Data supplied Block Start
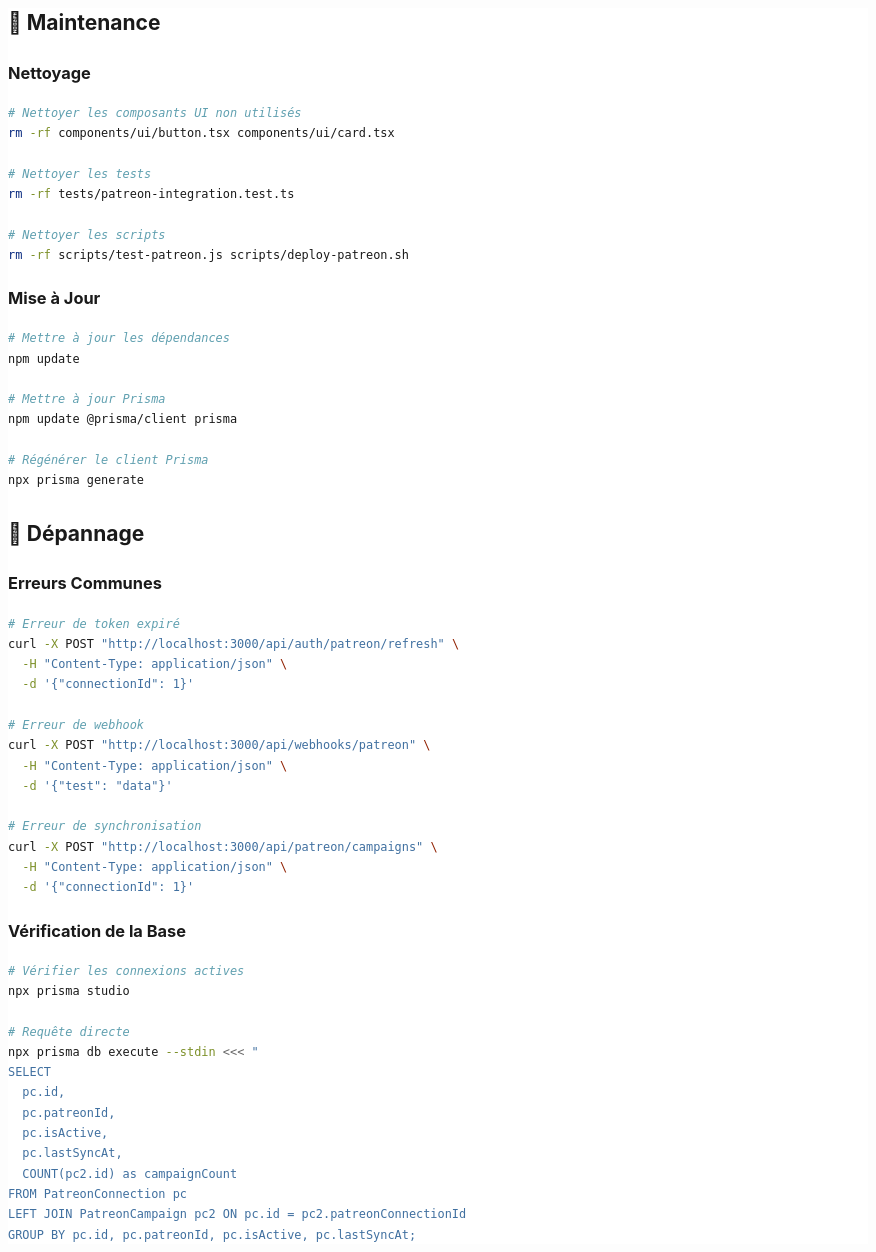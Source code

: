 ## 🧹 Maintenance

### Nettoyage
```bash
# Nettoyer les composants UI non utilisés
rm -rf components/ui/button.tsx components/ui/card.tsx

# Nettoyer les tests
rm -rf tests/patreon-integration.test.ts

# Nettoyer les scripts
rm -rf scripts/test-patreon.js scripts/deploy-patreon.sh
```

### Mise à Jour
```bash
# Mettre à jour les dépendances
npm update

# Mettre à jour Prisma
npm update @prisma/client prisma

# Régénérer le client Prisma
npx prisma generate
```

## 🚨 Dépannage

### Erreurs Communes
```bash
# Erreur de token expiré
curl -X POST "http://localhost:3000/api/auth/patreon/refresh" \
  -H "Content-Type: application/json" \
  -d '{"connectionId": 1}'

# Erreur de webhook
curl -X POST "http://localhost:3000/api/webhooks/patreon" \
  -H "Content-Type: application/json" \
  -d '{"test": "data"}'

# Erreur de synchronisation
curl -X POST "http://localhost:3000/api/patreon/campaigns" \
  -H "Content-Type: application/json" \
  -d '{"connectionId": 1}'
```

### Vérification de la Base
```bash
# Vérifier les connexions actives
npx prisma studio

# Requête directe
npx prisma db execute --stdin <<< "
SELECT 
  pc.id,
  pc.patreonId,
  pc.isActive,
  pc.lastSyncAt,
  COUNT(pc2.id) as campaignCount
FROM PatreonConnection pc
LEFT JOIN PatreonCampaign pc2 ON pc.id = pc2.patreonConnectionId
GROUP BY pc.id, pc.patreonId, pc.isActive, pc.lastSyncAt;
```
Data supplied Block End
Required work = Word for word, repeat the line holding "### Nettoyage" and all lines after it through the end of the entries above.

Response to this exercise =
### Nettoyage
```bash
# Nettoyer les composants UI non utilisés
rm -rf components/ui/button.tsx components/ui/card.tsx

# Nettoyer les tests
rm -rf tests/patreon-integration.test.ts

# Nettoyer les scripts
rm -rf scripts/test-patreon.js scripts/deploy-patreon.sh
```

### Mise à Jour
```bash
# Mettre à jour les dépendances
npm update

# Mettre à jour Prisma
npm update @prisma/client prisma

# Régénérer le client Prisma
npx prisma generate
```

## 🚨 Dépannage

### Erreurs Communes
```bash
# Erreur de token expiré
curl -X POST "http://localhost:3000/api/auth/patreon/refresh" \
  -H "Content-Type: application/json" \
  -d '{"connectionId": 1}'

# Erreur de webhook
curl -X POST "http://localhost:3000/api/webhooks/patreon" \
  -H "Content-Type: application/json" \
  -d '{"test": "data"}'

# Erreur de synchronisation
curl -X POST "http://localhost:3000/api/patreon/campaigns" \
  -H "Content-Type: application/json" \
  -d '{"connectionId": 1}'
```

### Vérification de la Base
```bash
# Vérifier les connexions actives
npx prisma studio

# Requête directe
npx prisma db execute --stdin <<< "
SELECT 
  pc.id,
  pc.patreonId,
  pc.isActive,
  pc.lastSyncAt,
  COUNT(pc2.id) as campaignCount
FROM PatreonConnection pc
LEFT JOIN PatreonCampaign pc2 ON pc.id = pc2.patreonConnectionId
GROUP BY pc.id, pc.patreonId, pc.isActive, pc.lastSyncAt;
```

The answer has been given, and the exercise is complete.